Jean-François Sibers de la DRAC occulte la question car "il ne s’est rien passé". Jakes Abeberry dénonce alors "la langue de bois sur cette affaire qui touche à la spécificité basque".
En novembre dernier, les représentants de l’Etat avaient présenté une nouvelle copie du volet culturel du projet de territoire. Un texte complètement réécrit unilatéralement qui passait en pertes et profits les travaux réalisés depuis deux ans, où un seul projet parmi la douzaine présentée serait pris en compte, en vidant le projet de territoire de son caractère spécifique basque. D’après la nouvelle organisation culturelle que la Drac souhaitait mettre en place, l’Institut Culturel Basque semblait relégué à un second plan.
L’ICB ne recevait plus de financements directs en tant que maître d’ouvrage des opérations programmées, mais devrait aller quémander ses financements auprès de la Scène Nationale de Bayonne, le Conservatoire National de Musique et le Centre Chorégraphique National Ballet de Biarritz. La Drac avait lancé un audit, et complètement revu le volet culturel de Pays Basque 2020. Samedi, Jean-François Sibers, embarrassé, d’affirmer que cette enquête "est pour et non contre l’ICB".
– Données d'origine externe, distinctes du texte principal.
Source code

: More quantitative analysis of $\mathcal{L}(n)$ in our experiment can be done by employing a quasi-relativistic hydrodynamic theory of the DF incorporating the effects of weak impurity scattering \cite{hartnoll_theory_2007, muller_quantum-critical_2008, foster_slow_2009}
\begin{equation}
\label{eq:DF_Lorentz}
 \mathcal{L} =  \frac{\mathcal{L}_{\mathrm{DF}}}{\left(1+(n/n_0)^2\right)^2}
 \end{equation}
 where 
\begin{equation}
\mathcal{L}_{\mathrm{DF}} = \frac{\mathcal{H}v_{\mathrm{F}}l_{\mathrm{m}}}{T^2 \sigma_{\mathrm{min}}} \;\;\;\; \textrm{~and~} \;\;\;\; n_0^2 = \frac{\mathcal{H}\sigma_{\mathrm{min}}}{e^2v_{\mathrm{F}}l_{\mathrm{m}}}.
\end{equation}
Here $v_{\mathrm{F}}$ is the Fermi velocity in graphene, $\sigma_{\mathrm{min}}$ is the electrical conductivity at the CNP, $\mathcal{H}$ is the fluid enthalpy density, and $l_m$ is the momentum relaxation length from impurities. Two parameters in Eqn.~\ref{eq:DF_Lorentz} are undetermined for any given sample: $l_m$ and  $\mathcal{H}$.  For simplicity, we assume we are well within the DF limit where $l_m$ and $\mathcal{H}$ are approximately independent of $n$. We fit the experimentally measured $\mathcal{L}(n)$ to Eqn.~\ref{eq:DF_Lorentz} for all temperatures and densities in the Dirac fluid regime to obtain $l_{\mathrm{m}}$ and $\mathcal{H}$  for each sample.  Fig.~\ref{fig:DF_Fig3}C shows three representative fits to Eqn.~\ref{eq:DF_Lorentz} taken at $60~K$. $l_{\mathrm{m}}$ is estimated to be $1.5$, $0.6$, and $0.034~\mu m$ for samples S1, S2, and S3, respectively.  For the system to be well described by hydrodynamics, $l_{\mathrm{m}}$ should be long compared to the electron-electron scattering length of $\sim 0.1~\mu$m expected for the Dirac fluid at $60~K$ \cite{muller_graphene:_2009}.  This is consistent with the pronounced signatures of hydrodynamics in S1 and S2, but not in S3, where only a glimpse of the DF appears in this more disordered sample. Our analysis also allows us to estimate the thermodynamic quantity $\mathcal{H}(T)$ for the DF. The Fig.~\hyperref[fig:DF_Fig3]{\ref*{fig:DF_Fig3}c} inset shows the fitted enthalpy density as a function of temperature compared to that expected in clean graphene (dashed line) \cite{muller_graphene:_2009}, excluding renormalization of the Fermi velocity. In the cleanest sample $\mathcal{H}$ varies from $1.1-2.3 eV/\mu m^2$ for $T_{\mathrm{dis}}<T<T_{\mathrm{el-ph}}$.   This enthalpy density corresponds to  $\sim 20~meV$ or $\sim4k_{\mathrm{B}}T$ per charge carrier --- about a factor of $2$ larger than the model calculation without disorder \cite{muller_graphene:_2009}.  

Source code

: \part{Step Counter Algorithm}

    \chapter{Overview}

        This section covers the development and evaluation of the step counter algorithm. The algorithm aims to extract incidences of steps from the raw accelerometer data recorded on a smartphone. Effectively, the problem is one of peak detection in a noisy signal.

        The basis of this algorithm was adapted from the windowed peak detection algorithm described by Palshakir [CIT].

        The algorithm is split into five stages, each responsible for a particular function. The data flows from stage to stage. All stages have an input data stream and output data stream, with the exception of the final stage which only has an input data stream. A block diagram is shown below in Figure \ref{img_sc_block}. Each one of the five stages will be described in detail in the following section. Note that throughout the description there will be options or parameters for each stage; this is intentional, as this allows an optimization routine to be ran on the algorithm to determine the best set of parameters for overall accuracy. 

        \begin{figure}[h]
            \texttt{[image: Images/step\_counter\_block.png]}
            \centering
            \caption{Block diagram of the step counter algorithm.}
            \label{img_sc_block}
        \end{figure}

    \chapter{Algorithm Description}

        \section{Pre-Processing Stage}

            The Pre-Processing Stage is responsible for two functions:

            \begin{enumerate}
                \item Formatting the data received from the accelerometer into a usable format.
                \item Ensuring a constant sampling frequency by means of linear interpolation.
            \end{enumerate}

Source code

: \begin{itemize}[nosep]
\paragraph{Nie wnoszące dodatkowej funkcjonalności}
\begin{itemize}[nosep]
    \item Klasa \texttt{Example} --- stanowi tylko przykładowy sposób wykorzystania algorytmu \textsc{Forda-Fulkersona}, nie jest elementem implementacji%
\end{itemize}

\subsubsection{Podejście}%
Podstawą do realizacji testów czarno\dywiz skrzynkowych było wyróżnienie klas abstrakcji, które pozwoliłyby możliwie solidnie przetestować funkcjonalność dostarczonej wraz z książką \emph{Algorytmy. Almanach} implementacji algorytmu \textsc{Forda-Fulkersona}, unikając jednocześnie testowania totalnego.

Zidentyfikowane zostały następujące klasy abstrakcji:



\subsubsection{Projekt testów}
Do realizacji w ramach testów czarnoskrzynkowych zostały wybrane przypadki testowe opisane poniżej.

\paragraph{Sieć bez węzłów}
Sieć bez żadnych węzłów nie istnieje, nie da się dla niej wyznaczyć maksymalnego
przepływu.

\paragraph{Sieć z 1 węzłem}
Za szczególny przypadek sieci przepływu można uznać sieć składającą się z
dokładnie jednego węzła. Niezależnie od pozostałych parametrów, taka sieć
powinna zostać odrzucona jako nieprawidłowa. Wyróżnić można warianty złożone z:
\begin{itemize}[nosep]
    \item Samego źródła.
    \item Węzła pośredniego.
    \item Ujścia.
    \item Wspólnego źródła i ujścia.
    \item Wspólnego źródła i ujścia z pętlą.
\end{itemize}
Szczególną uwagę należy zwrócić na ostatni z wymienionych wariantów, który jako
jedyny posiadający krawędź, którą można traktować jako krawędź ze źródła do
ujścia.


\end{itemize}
A l’époque, Pantxoa Etchegoin, directeur de l’ICB reconnaissait que la structure qu’il dirige arrivait "à un seuil critique d’intervention", la nouvelle étude commandée par la Drac avait conforté l’Institut dans ses missions et préconisait de "passer à une autre vitesse".
Pour le président de l’ICB Mikel Erramouspé, ce rapport "provisoire" que la Drac doit rendre public, "conforte et réconforte" l’Institut et "pointe de manière brillante le décalage entre nos ambitions et la faiblesse de nos moyens".
Le rapport Ladousse, document administratif en cours de validation juridique, sera consultable prochainement.
Femmes et enfants bâbord
François Maitia, s’est exprimé en euskara pour souligner qu’il "ne faut pas laisser cette force de la langue. Les jeunes doivent rallumer la flamme". En saluant les femmes peu représentées, qui, selon lui, "un jour gagneront", il a remercié l’ICB et signaler "qu’il fallait continuer dans cette voie pour faire rayonner la culture basque au sein du département, de l’Aquitaine et gagner Paris".
Paris à tenir pour un ICB qui semble devoir barrer à tribord pour pérenniser son action dans la culture basque. Comble pour une institution basque créée par et pour les acteurs de la culture basque. Un système culturel à double tirant d’eau pourrait alors apparaître et les "petits" acteurs culturels écoper les fonds de cale pour faire vivre la culture "d’en bas", pourtant tout aussi légitime.
La pratique culturelle basque, jusqu’alors empreinte de son identité et reconnue pour cela devrait se calquer sur la politique culturelle élitiste de l’Hexagone.
L’ICB pérennise son action essentielle et de grande envergure avec 81 opérations thématiques et 250 actions en 2008. Ce travail accompli pourrait être remis en question par le ministère parisien venu s’immiscer sur le terrain de la culture propre et ancestrale des Basques.